Only, they started happening more frequently, and the occasional sinus infection would get thrown in for good measure. At one point I said to my then PCP, "There's something wrong with me that you're not figuring out. I shouldn't be getting sick all the time like this." I saw specialists. Being a gay man, the ID doc (a woman) concluded that I must have been testing false negatives for HIV. This would happen again a number of years later. For any physicians who may be reading this, let me state for the record, this is a really shitty thing to do to a patient, and it really fucks with one's head. Groopman talks about how physicians see patterns; look for patterns; and sometime try to make patterns that don't quite fit, because that's how it 'should' be and the odds/probability says it should be that way. I used to joke that I was a walking CPC; that I was the sickest non-immuno-compromised person I know. My HIV+ friends were healthier than me. (The joke was on me.)

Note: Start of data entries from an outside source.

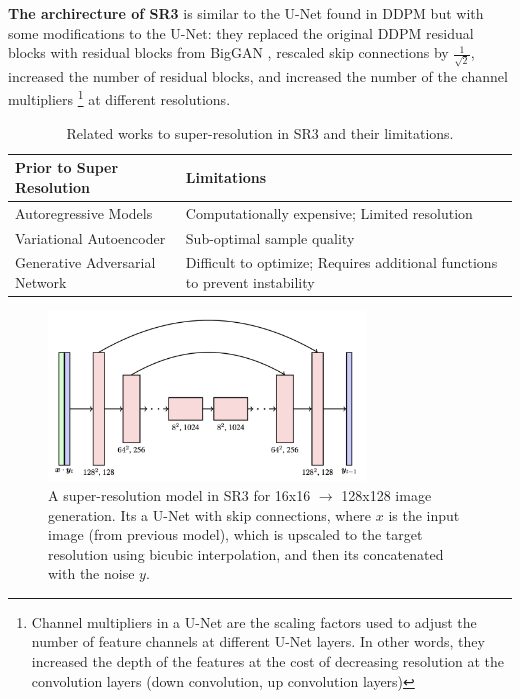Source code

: \textbf{The archirecture of SR3} is similar to the U-Net found in DDPM but with some modifications to the U-Net: they replaced the original DDPM residual blocks with residual blocks from BigGAN \cite{biggan_deep}, rescaled skip connections by $\frac{1}{\sqrt{2}}$, increased the number of residual blocks, and increased the number of the channel multipliers \footnote{Channel multipliers in a U-Net are the scaling factors used to adjust the number of feature channels at different U-Net layers. In other words, they increased the depth of the features at the cost of decreasing resolution at the convolution layers (down convolution, up convolution layers)} at different resolutions.

\begin{table}[h!]
    \centering
    \begin{tabular}{|l|m{8cm}|}
        \hline
        \textbf{Prior to Super Resolution} & \textbf{Limitations} \\ \hline
        Autoregressive Models           & Computationally expensive; Limited resolution \\ \hline
        Variational Autoencoder         & Sub-optimal sample quality \\ \hline
        Generative Adversarial Network  & Difficult to optimize; Requires additional functions to prevent instability \\ \hline
    \end{tabular}
    \caption{Related works to super-resolution in SR3 and their limitations.}
\end{table}


\begin{figure}
    \centering
    \includegraphics[width=0.75\textwidth]{images/imagen/sr3_architecture.png}
    \caption{A super-resolution model in SR3 for 16x16 $\rightarrow$ 128x128 image generation. Its a U-Net with skip connections, where $x$ is the input image (from previous model), which is upscaled to the target resolution using bicubic interpolation, and then its concatenated with the noise $y$.}
    \label{fig:sr3_architecture}
\end{figure}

In May of 1997, I had surgery on my R should (acromioplasty, and removal of bone spurs on my clavical, and some minor repair to the rotator cuff). The recovery went bad. I developed adhesions. At the time I was on an HMO. When I had my first meeting with the surgeon ("L"), I didn't like him. I told my PCP ("H"). He would not make a referral to anyone else as "this is best surgeon in the city". I knew who I wanted. It wasn't this guy. I wanted a sports med orthopaedic surgeon doc ("B") that I knew and who had done some programs for me. The PCP would not acquiesce. At that point in time, I (foolishly) trusted the PCP. ALWAYS TRUST YOUR GUT INSTINCT! It's your health they're screwing with. When I went for follow-ups, I told the surgeon, "Something is not right." I was not intimating that he did something wrong, but that I wasn't healing the way I should be. First, it was going way too slowly. The general anesthesia seemed have hold over effects. I was lethargic, range of motion was not where it should be, and I was still in a lot of pain. He tried to tell me it was sympathetic reflex syndrome.
The day the proverbial shit hit the fan was when I saw the surgeon "L" again. He agreed that maybe something was not right and wanted to get some films and run more tests. Without going into detail, the next day when I see my PCP "H", the surgeon "L" told him the antithesis of what my conversation with him "L" had been. By this point I was sufficiently pissed. I was on the phone with the insurance co. [side note: Let me state for the record they were some of the biggest assholes I've ever had the displeasure of dealing with. Despite their name, they were anything but humane). They don't like people who know healthcare and how to navigate the system. As frustrated and pissed as I was, I couldn't help but think of the majority of the population who DON'T know how to navigate the system, and get screwed by insurance.] Additionally, the customer service (and I use this monkier loosely) was nothing short of a rude bitch. I had never been treated so dismissively rude by someone who's job is to deal with the public and 'customers' of that institution. Again, she didn't like people who know how to navigate the healthcare system, and who refuse to be duped. I filed a formal complaint with the hospital and the IL Dept. of Insurance. I'm not one to casually do something like that.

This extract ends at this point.